Two parallel 3.0-meter long wires conduct current. The current in the top wire is 12.5 A and flows to the right. The top wire feels a repulsive force of 2.4 x 10^-4 N created by the interaction of the 12.5 A current and the magnetic field created by the bottom current (I).

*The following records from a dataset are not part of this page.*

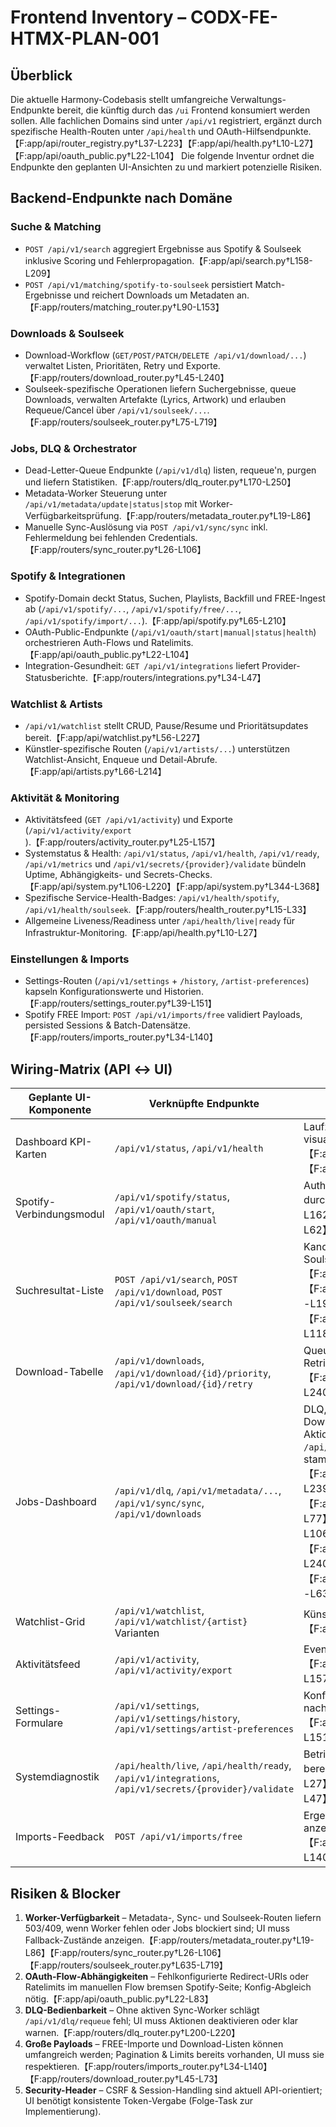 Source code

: # Frontend Inventory – CODX-FE-HTMX-PLAN-001

## Überblick
Die aktuelle Harmony-Codebasis stellt umfangreiche Verwaltungs-Endpunkte bereit, die künftig durch das `/ui` Frontend konsumiert werden sollen. Alle fachlichen Domains sind unter `/api/v1` registriert, ergänzt durch spezifische Health-Routen unter `/api/health` und OAuth-Hilfsendpunkte.【F:app/api/router_registry.py†L37-L223】【F:app/api/health.py†L10-L27】【F:app/api/oauth_public.py†L22-L104】 Die folgende Inventur ordnet die Endpunkte den geplanten UI-Ansichten zu und markiert potenzielle Risiken.

## Backend-Endpunkte nach Domäne
### Suche & Matching
- `POST /api/v1/search` aggregiert Ergebnisse aus Spotify & Soulseek inklusive Scoring und Fehlerpropagation.【F:app/api/search.py†L158-L209】
- `POST /api/v1/matching/spotify-to-soulseek` persistiert Match-Ergebnisse und reichert Downloads um Metadaten an.【F:app/routers/matching_router.py†L90-L153】

### Downloads & Soulseek
- Download-Workflow (`GET/POST/PATCH/DELETE /api/v1/download/...`) verwaltet Listen, Prioritäten, Retry und Exporte.【F:app/routers/download_router.py†L45-L240】
- Soulseek-spezifische Operationen liefern Suchergebnisse, queue Downloads, verwalten Artefakte (Lyrics, Artwork) und erlauben Requeue/Cancel über `/api/v1/soulseek/...`.【F:app/routers/soulseek_router.py†L75-L719】

### Jobs, DLQ & Orchestrator
- Dead-Letter-Queue Endpunkte (`/api/v1/dlq`) listen, requeue'n, purgen und liefern Statistiken.【F:app/routers/dlq_router.py†L170-L250】
- Metadata-Worker Steuerung unter `/api/v1/metadata/update|status|stop` mit Worker-Verfügbarkeitsprüfung.【F:app/routers/metadata_router.py†L19-L86】
- Manuelle Sync-Auslösung via `POST /api/v1/sync/sync` inkl. Fehlermeldung bei fehlenden Credentials.【F:app/routers/sync_router.py†L26-L106】

### Spotify & Integrationen
- Spotify-Domain deckt Status, Suchen, Playlists, Backfill und FREE-Ingest ab (`/api/v1/spotify/...`, `/api/v1/spotify/free/...`, `/api/v1/spotify/import/...`).【F:app/api/spotify.py†L65-L210】
- OAuth-Public-Endpunkte (`/api/v1/oauth/start|manual|status|health`) orchestrieren Auth-Flows und Ratelimits.【F:app/api/oauth_public.py†L22-L104】
- Integration-Gesundheit: `GET /api/v1/integrations` liefert Provider-Statusberichte.【F:app/routers/integrations.py†L34-L47】

### Watchlist & Artists
- `/api/v1/watchlist` stellt CRUD, Pause/Resume und Prioritätsupdates bereit.【F:app/api/watchlist.py†L56-L227】
- Künstler-spezifische Routen (`/api/v1/artists/...`) unterstützen Watchlist-Ansicht, Enqueue und Detail-Abrufe.【F:app/api/artists.py†L66-L214】

### Aktivität & Monitoring
- Aktivitätsfeed (`GET /api/v1/activity`) und Exporte (`/api/v1/activity/export`).【F:app/routers/activity_router.py†L25-L157】
- Systemstatus & Health: `/api/v1/status`, `/api/v1/health`, `/api/v1/ready`, `/api/v1/metrics` und `/api/v1/secrets/{provider}/validate` bündeln Uptime, Abhängigkeits- und Secrets-Checks.【F:app/api/system.py†L106-L220】【F:app/api/system.py†L344-L368】
- Spezifische Service-Health-Badges: `/api/v1/health/spotify`, `/api/v1/health/soulseek`.【F:app/routers/health_router.py†L15-L33】
- Allgemeine Liveness/Readiness unter `/api/health/live|ready` für Infrastruktur-Monitoring.【F:app/api/health.py†L10-L27】

### Einstellungen & Imports
- Settings-Routen (`/api/v1/settings` + `/history`, `/artist-preferences`) kapseln Konfigurationswerte und Historien.【F:app/routers/settings_router.py†L39-L151】
- Spotify FREE Import: `POST /api/v1/imports/free` validiert Payloads, persisted Sessions & Batch-Datensätze.【F:app/routers/imports_router.py†L34-L140】

## Wiring-Matrix (API ↔ UI)
| Geplante UI-Komponente | Verknüpfte Endpunkte | Zweck |
|------------------------|----------------------|-------|
| Dashboard KPI-Karten | `/api/v1/status`, `/api/v1/health` | Laufzeitstatus & abhängige Dienste visualisieren.【F:app/api/system.py†L106-L191】【F:app/api/system.py†L344-L368】 |
| Spotify-Verbindungsmodul | `/api/v1/spotify/status`, `/api/v1/oauth/start`, `/api/v1/oauth/manual` | Auth-Status anzeigen & OAuth-Flows durchführen.【F:app/api/spotify.py†L113-L162】【F:app/api/oauth_public.py†L22-L62】 |
| Suchresultat-Liste | `POST /api/v1/search`, `POST /api/v1/download`, `POST /api/v1/soulseek/search` | Kandidaten anzeigen, Downloads triggern, Soulseek-Ansicht liefern.【F:app/api/search.py†L158-L209】【F:app/routers/download_router.py†L163-L190】【F:app/routers/soulseek_router.py†L75-L118】 |
| Download-Tabelle | `/api/v1/downloads`, `/api/v1/download/{id}/priority`, `/api/v1/download/{id}/retry` | Queue verwalten, Prioritäten ändern, Retries auslösen.【F:app/routers/download_router.py†L45-L240】 |
| Jobs-Dashboard | `/api/v1/dlq`, `/api/v1/metadata/...`, `/api/v1/sync/sync`, `/api/v1/downloads` | DLQ, Metadata-Status, Sync und Download-Queue monitoren; Soulseek-Aktionen laufen über `/api/v1/soulseek/...`, die Queue-Daten stammen aus `/api/v1/downloads`.【F:app/routers/dlq_router.py†L170-L239】【F:app/routers/metadata_router.py†L19-L77】【F:app/routers/sync_router.py†L26-L106】【F:app/routers/download_router.py†L45-L240】【F:app/routers/soulseek_router.py†L623-L633】 |
| Watchlist-Grid | `/api/v1/watchlist`, `/api/v1/watchlist/{artist}` Varianten | Künstler priorisieren, pausieren, löschen.【F:app/api/watchlist.py†L56-L227】 |
| Aktivitätsfeed | `/api/v1/activity`, `/api/v1/activity/export` | Event-Stream anzeigen und exportieren.【F:app/routers/activity_router.py†L25-L157】 |
| Settings-Formulare | `/api/v1/settings`, `/api/v1/settings/history`, `/api/v1/settings/artist-preferences` | Konfiguration verwalten & Audits nachvollziehen.【F:app/routers/settings_router.py†L39-L151】 |
| Systemdiagnostik | `/api/health/live`, `/api/health/ready`, `/api/v1/integrations`, `/api/v1/secrets/{provider}/validate` | Betriebsdiagnosen & Secrets-Checks bereitstellen.【F:app/api/health.py†L10-L27】【F:app/routers/integrations.py†L34-L47】【F:app/api/system.py†L204-L220】 |
| Imports-Feedback | `POST /api/v1/imports/free` | Ergebnisse der Playlist-Link-Verarbeitung anzeigen.【F:app/routers/imports_router.py†L34-L140】 |

## Risiken & Blocker
1. **Worker-Verfügbarkeit** – Metadata-, Sync- und Soulseek-Routen liefern 503/409, wenn Worker fehlen oder Jobs blockiert sind; UI muss Fallback-Zustände anzeigen.【F:app/routers/metadata_router.py†L19-L86】【F:app/routers/sync_router.py†L26-L106】【F:app/routers/soulseek_router.py†L635-L719】
2. **OAuth-Flow-Abhängigkeiten** – Fehlkonfigurierte Redirect-URIs oder Ratelimits im manuellen Flow bremsen Spotify-Seite; Konfig-Abgleich nötig.【F:app/api/oauth_public.py†L22-L83】
3. **DLQ-Bedienbarkeit** – Ohne aktiven Sync-Worker schlägt `/api/v1/dlq/requeue` fehl; UI muss Aktionen deaktivieren oder klar warnen.【F:app/routers/dlq_router.py†L200-L220】
4. **Große Payloads** – FREE-Importe und Download-Listen können umfangreich werden; Pagination & Limits bereits vorhanden, UI muss sie respektieren.【F:app/routers/imports_router.py†L34-L140】【F:app/routers/download_router.py†L45-L73】
5. **Security-Header** – CSRF & Session-Handling sind aktuell API-orientiert; UI benötigt konsistente Token-Vergabe (Folge-Task zur Implementierung).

Find the magnitude and direction of the bottom current, if the distance between the two wires is 40cm.

Answer:

The bottom current is 12.8 A to the right.

Step-by-step explanation:

Given;

length of the wires, L = 3.0 m

current in the top wire, I₁ = 12.5 A

repulsive force between the two wires, F = 2.4 x 10⁻⁴ N

distance between the two wires, r = 40 cm = 0.4 m

The repulsive force between the two wires is given by;

`F = (\mu_oI_1I_2L)/(2\pi r)\\\\I_(2) = (2F\pi r)/(\mu_oI_1L)`

Where;

I₂ is the bottom current

The direction of the bottom current must be in the same direction as the top current since the force between the two wires is repulsive.

`I_(2) = (2F\pi r)/(\mu_oI_1L)\\\\I_(2) = (2(2.4*10^(-4))(\pi)(0.4))/((4\pi*10^(-7))(12.5)(3))\\\\I_(2) = 12.8 \ A`

Therefore, the bottom current is 12.8 A to the right.